[CQ-Contest] cqww ssb spotting report

Kelly Taylor ve4xt at mb.sympatico.ca
Thu Nov 4 20:01:37 EST 2004


I'm always curious when the suggestion to de-invent packet spotting is made.

By what mechanism? By what grace of deity would kolumbus.com give two hoots
about our desire to return to the purist's view of what is radio? (I'm not
arguing that view, in fact I applaud it, what I do challenge, however, is
the notion that it should be imposed upon others.)

Ban it from contests? Seems to me that carries two problems: 1. Only
cheaters would have packet (one doesn't need to identify oneself to watch
spots.) 2. It seems a bit selfish for the contesting community to decide to
solve its inability to police itself by disrupting the pleasure of
non-contesters who wish to continue to use packet.

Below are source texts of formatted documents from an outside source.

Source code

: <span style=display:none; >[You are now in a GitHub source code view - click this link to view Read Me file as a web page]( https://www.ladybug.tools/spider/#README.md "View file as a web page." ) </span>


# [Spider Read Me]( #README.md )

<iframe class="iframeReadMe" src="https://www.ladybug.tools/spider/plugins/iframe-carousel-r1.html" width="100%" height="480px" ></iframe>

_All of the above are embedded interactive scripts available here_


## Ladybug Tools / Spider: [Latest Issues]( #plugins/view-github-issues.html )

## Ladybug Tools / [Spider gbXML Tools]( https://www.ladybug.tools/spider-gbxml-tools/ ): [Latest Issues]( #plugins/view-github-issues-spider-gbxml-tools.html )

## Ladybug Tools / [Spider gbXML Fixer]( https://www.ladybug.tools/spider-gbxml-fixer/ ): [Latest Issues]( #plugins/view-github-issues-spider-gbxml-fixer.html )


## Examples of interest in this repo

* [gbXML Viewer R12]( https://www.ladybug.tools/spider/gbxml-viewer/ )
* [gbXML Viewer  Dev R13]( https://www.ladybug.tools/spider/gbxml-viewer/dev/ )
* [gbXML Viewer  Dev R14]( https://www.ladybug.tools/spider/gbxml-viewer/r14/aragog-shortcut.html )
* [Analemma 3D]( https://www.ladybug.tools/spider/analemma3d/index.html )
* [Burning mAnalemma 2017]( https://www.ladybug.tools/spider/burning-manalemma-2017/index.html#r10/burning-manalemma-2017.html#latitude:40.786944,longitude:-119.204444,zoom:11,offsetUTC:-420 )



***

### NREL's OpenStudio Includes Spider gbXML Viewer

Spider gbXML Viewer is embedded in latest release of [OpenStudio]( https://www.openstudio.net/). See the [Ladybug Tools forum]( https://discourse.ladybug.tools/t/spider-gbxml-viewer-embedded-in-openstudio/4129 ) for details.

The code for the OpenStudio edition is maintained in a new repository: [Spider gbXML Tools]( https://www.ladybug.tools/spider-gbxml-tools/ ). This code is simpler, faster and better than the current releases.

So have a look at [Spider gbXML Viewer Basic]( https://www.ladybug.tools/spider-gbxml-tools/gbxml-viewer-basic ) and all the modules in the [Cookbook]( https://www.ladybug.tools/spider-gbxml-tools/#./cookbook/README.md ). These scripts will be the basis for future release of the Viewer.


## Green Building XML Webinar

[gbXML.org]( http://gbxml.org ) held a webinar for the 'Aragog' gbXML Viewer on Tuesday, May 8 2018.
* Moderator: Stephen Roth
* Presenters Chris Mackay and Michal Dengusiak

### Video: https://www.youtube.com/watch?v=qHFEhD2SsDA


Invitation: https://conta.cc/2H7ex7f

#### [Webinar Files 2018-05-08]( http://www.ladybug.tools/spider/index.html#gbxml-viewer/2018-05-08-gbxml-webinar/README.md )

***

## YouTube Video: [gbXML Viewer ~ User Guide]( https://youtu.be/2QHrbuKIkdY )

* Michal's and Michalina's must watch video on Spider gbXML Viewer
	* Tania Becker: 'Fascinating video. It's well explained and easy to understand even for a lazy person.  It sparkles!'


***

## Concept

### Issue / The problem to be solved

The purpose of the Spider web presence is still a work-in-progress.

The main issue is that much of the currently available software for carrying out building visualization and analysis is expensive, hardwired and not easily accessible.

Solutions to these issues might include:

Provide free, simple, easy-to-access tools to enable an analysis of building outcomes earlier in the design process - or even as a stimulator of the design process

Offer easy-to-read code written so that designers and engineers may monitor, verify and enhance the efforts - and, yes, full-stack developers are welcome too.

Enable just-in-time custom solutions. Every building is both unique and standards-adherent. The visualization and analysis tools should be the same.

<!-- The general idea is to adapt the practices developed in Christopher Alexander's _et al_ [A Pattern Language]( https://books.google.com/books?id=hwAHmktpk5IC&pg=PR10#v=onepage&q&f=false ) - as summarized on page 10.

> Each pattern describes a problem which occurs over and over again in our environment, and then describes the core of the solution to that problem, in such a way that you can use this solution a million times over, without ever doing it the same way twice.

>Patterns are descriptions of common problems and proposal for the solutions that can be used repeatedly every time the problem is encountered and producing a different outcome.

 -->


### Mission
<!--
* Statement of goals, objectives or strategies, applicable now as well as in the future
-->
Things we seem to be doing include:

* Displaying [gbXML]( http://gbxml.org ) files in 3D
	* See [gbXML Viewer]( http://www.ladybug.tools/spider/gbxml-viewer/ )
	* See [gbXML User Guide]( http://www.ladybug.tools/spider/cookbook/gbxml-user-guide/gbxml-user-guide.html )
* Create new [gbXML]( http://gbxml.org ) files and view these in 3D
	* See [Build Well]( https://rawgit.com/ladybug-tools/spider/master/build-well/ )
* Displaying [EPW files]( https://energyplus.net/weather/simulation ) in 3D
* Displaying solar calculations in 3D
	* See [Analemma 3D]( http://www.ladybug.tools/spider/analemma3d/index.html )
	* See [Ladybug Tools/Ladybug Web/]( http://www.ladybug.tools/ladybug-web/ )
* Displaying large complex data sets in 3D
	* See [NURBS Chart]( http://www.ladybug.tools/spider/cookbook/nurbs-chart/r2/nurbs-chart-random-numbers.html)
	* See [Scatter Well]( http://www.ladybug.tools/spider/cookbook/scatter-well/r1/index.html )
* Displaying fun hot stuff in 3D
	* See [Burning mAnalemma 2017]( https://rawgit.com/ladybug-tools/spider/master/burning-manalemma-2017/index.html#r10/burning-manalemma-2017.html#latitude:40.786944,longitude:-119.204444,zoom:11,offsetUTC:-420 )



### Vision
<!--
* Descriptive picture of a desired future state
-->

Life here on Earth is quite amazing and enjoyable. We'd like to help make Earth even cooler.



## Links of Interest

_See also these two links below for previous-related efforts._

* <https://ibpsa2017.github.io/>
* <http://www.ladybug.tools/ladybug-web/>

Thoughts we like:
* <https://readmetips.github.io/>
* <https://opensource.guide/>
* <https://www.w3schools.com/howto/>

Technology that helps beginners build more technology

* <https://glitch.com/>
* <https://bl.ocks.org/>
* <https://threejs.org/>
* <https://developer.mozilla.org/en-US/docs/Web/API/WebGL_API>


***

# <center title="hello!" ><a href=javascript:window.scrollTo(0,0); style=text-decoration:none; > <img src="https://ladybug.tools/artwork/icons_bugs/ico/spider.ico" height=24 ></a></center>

Of course they can still use packet, but with greatly reduced numbers of
spots. Part of the attraction for casual ops, particularly in contests like
DX or WW, is to bag more countries, often by chasing spots. If W3LPL isn't
spotting anymore, there goes half the world's spots!

You'll also be chasing away a large number of logs, since many packet-using
casuals who now submit a log wouldn't in the future since it no longer obeys
the rules.

How much fun would contests be if there were only puritan contesters on the
bands? I'd guess not much. My guess is that major ops like OH0any burn
through the regulars by midday Saturday. Would make for a pretty boring
contest if there were no casuals to fill up the pileups after that, no?

You can't take packet away any more than you can put the atom back together.
What you can do is what David is doing, and that's providing a forum to
analyse potential cheats and thereby discourage cheating.

Interesting that the clusters have stopped providing IP data... Hmmm. Any
conspiracy theorists out there?

Une chasseur sans proie depart avec les mains vides.